__Exercise requirements__: Only one portion of the data is to be written out: from the line bearing "- [ ] Header: Festival" through the line bearing "- [ ] FormContainer: User". Write it exactly as it appears.

Exercise data Block Start

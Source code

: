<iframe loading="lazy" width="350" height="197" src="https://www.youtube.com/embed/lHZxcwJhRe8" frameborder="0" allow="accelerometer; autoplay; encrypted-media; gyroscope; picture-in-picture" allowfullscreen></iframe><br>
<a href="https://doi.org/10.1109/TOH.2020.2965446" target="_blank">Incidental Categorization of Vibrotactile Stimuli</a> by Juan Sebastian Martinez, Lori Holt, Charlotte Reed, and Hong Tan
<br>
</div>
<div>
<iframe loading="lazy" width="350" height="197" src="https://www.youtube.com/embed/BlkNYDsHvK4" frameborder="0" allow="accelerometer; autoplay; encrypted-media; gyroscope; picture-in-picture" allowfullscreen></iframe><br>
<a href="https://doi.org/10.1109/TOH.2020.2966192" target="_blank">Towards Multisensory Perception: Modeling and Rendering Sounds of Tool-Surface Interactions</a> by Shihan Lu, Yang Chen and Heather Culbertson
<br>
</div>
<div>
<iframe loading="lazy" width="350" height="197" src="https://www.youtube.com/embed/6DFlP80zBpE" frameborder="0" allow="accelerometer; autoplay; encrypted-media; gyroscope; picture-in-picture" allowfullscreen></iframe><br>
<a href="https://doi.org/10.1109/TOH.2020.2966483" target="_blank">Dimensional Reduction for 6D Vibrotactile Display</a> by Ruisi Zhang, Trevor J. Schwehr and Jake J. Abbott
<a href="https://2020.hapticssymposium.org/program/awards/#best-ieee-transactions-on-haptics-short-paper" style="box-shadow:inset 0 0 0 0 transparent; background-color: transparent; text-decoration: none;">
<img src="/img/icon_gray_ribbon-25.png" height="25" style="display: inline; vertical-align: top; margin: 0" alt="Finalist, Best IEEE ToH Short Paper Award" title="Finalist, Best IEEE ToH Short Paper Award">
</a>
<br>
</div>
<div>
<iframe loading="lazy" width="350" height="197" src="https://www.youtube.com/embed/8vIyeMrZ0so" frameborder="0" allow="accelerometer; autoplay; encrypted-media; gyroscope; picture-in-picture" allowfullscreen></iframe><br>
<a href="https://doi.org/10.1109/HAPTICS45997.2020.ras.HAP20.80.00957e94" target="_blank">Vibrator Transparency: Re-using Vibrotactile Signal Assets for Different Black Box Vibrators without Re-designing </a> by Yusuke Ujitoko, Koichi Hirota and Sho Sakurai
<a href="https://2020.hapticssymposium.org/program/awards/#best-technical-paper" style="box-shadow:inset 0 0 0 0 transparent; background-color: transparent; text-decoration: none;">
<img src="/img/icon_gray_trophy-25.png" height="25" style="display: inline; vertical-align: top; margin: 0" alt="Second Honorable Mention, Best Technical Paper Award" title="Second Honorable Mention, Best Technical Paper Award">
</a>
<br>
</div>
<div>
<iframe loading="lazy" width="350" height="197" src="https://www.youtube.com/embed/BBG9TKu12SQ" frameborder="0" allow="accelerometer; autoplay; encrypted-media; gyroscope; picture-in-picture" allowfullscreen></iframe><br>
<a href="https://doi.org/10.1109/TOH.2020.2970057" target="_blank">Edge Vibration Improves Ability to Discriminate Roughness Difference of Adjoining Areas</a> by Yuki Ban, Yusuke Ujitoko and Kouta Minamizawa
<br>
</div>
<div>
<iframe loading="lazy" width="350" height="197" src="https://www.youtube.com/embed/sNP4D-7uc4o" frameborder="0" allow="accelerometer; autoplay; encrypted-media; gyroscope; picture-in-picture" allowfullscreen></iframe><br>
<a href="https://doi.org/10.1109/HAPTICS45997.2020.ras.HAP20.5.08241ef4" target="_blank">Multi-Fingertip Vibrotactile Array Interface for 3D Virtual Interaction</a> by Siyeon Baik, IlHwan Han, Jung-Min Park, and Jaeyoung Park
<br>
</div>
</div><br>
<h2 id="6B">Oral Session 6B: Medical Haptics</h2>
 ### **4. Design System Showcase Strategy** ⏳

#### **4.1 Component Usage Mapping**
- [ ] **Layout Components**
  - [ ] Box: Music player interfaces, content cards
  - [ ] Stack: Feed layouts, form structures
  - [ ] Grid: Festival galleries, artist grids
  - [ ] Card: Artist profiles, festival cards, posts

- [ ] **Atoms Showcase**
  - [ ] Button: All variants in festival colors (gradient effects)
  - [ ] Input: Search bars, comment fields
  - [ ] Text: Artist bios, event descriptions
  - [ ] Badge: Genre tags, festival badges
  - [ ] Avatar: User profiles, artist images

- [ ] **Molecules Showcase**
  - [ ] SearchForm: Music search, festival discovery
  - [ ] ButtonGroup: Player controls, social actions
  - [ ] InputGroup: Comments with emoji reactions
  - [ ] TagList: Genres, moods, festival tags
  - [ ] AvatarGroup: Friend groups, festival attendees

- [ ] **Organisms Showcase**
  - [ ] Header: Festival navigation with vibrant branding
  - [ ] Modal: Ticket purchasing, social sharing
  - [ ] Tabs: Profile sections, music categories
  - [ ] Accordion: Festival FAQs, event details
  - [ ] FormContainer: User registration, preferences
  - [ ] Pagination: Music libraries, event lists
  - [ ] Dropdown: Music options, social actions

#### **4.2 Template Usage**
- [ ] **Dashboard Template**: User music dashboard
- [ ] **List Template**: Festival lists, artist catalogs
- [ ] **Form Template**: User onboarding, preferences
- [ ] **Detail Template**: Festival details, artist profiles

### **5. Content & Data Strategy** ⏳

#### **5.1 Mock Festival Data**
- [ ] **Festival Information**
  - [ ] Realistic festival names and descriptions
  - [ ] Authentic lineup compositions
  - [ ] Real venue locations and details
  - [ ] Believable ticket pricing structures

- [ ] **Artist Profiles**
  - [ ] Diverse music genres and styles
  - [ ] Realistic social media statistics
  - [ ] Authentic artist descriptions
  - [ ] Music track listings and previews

Exercise data Block End

__Answer area__:
  - [ ] Header: Festival navigation with vibrant branding
  - [ ] Modal: Ticket purchasing, social sharing
  - [ ] Tabs: Profile sections, music categories
  - [ ] Accordion: Festival FAQs, event details
  - [ ] FormContainer: User registration, preferences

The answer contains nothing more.